■ **Assigned task**:
An exact copy of the data is needed, one that excludes all pictures.

■ **Exercise material**:
- - - - - - -
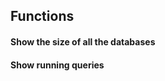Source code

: ## Functions

#### Show the size of all the databases

[embedmd]:# (sql/size-of-all-databases.sql)

#### Show running queries

[embedmd]:# (sql/running-queries.sql)


<!-- vim: set fenc=utf-8 spell spl=en ts=4 sw=4 et filetype=markdown : -->
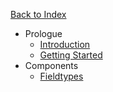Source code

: <a href="/" class="rounded-full bg-charcoal-darker text-charcoal-lighter text-center text-sm font-bold hover:text-charcoal-lightest w-full px-4 py-1 block">Back to Index</a>

- Prologue
    - [Introduction](/module-development/introduction)
    - [Getting Started](/module-development/getting-started)
- Components
    - [Fieldtypes](/module-development/fieldtypes)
- - - - - - -
■ **Written reply**:
Source code

: ## Functions

#### Show the size of all the databases

[embedmd]:# (sql/size-of-all-databases.sql)

#### Show running queries

[embedmd]:# (sql/running-queries.sql)


<!-- vim: set fenc=utf-8 spell spl=en ts=4 sw=4 et filetype=markdown : -->
Source code

: <a href="/" class="rounded-full bg-charcoal-darker text-charcoal-lighter text-center text-sm font-bold hover:text-charcoal-lightest w-full px-4 py-1 block">Back to Index</a>

- Prologue
    - [Introduction](/module-development/introduction)
    - [Getting Started](/module-development/getting-started)
- Components
    - [Fieldtypes](/module-development/fieldtypes)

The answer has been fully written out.